[Your goal]
Take the data below and extract the lines from the one with "Hey im a young guy who likes to code" to the one with "- 📫 How to reach me: on", inclusive, exactly as written.

[Data to examine]
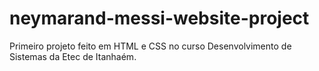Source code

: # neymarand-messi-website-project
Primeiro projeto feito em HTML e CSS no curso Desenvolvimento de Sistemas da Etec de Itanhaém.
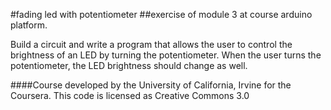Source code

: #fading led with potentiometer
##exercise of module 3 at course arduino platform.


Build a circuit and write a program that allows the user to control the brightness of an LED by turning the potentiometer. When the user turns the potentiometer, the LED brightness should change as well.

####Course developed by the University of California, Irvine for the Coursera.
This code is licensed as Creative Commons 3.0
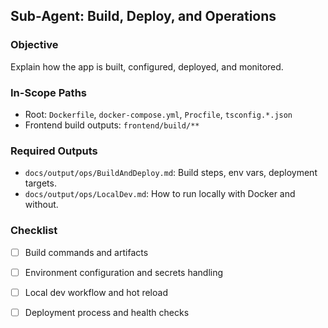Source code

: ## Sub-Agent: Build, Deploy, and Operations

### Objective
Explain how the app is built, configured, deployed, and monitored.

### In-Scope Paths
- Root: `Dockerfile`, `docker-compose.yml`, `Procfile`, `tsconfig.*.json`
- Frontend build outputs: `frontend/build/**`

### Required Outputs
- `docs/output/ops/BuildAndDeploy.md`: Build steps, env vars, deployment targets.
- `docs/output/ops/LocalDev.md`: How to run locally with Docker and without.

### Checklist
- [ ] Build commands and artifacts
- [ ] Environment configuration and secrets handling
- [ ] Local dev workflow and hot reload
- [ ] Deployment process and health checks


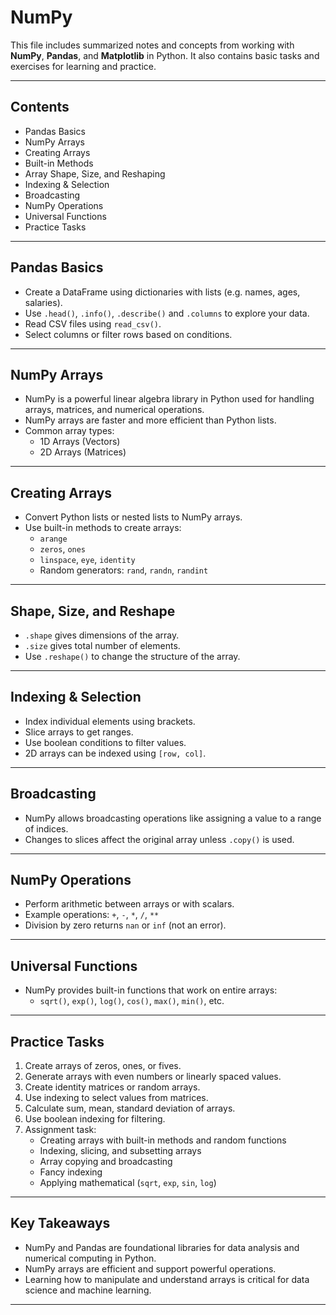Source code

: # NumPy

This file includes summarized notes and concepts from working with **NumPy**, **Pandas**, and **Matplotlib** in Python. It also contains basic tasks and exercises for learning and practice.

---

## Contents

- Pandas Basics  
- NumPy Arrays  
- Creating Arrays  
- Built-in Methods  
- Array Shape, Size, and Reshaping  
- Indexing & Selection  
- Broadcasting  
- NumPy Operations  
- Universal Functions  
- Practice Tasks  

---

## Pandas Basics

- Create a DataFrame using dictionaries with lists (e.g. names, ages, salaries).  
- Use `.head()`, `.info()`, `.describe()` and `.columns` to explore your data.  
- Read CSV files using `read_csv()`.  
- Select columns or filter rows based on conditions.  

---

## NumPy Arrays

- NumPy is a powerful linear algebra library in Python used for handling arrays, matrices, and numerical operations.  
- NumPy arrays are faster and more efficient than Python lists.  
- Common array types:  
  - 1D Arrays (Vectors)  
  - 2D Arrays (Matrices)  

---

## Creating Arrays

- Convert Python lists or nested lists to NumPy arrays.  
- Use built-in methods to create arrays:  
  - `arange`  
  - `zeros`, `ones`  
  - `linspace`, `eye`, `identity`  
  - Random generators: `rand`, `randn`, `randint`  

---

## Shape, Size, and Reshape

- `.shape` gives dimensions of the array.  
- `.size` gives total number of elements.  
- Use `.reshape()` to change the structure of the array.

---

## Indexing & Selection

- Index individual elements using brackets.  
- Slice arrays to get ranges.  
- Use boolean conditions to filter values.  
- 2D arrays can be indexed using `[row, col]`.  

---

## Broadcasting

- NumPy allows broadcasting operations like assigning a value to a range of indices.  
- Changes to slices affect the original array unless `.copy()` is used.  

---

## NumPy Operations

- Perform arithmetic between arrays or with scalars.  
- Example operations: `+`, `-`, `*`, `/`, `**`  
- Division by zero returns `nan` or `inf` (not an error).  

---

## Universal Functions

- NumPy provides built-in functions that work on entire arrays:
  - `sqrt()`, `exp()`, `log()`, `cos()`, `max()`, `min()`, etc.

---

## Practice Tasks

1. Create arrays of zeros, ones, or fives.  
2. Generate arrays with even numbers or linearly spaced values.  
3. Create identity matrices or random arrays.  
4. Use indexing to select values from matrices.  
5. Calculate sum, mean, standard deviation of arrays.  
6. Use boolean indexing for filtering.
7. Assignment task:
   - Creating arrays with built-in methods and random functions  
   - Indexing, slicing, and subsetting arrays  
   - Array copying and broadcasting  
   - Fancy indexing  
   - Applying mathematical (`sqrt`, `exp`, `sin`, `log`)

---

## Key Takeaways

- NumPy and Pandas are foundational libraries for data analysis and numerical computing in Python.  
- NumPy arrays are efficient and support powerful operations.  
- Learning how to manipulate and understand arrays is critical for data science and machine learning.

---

* * *

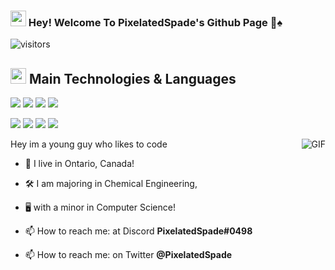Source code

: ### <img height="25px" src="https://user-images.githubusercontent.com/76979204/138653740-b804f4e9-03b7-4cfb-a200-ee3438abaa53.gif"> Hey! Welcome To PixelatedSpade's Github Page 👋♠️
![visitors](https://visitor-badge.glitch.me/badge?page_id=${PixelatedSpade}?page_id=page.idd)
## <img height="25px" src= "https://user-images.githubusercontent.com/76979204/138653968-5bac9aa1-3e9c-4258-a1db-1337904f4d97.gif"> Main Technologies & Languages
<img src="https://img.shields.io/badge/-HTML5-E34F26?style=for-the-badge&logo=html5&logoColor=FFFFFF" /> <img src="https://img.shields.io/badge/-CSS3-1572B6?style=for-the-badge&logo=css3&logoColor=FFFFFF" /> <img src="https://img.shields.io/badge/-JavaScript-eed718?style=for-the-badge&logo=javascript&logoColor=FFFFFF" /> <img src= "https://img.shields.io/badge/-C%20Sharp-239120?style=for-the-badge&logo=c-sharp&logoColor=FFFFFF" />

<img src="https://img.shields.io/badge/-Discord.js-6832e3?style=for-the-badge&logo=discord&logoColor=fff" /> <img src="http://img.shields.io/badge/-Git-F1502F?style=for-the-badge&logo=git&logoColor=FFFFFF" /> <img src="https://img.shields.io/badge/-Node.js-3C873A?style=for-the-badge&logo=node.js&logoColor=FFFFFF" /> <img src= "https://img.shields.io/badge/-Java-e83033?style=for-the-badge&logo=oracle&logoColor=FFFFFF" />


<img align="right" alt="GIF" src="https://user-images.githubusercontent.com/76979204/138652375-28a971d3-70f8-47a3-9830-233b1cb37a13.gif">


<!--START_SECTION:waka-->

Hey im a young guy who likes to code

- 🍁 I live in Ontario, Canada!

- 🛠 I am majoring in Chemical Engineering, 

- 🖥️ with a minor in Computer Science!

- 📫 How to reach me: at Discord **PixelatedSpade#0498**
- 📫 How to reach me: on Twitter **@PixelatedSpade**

[Written response]
Hey im a young guy who likes to code

- 🍁 I live in Ontario, Canada!

- 🛠 I am majoring in Chemical Engineering, 

- 🖥️ with a minor in Computer Science!

- 📫 How to reach me: at Discord **PixelatedSpade#0498**
- 📫 How to reach me: on Twitter **@PixelatedSpade**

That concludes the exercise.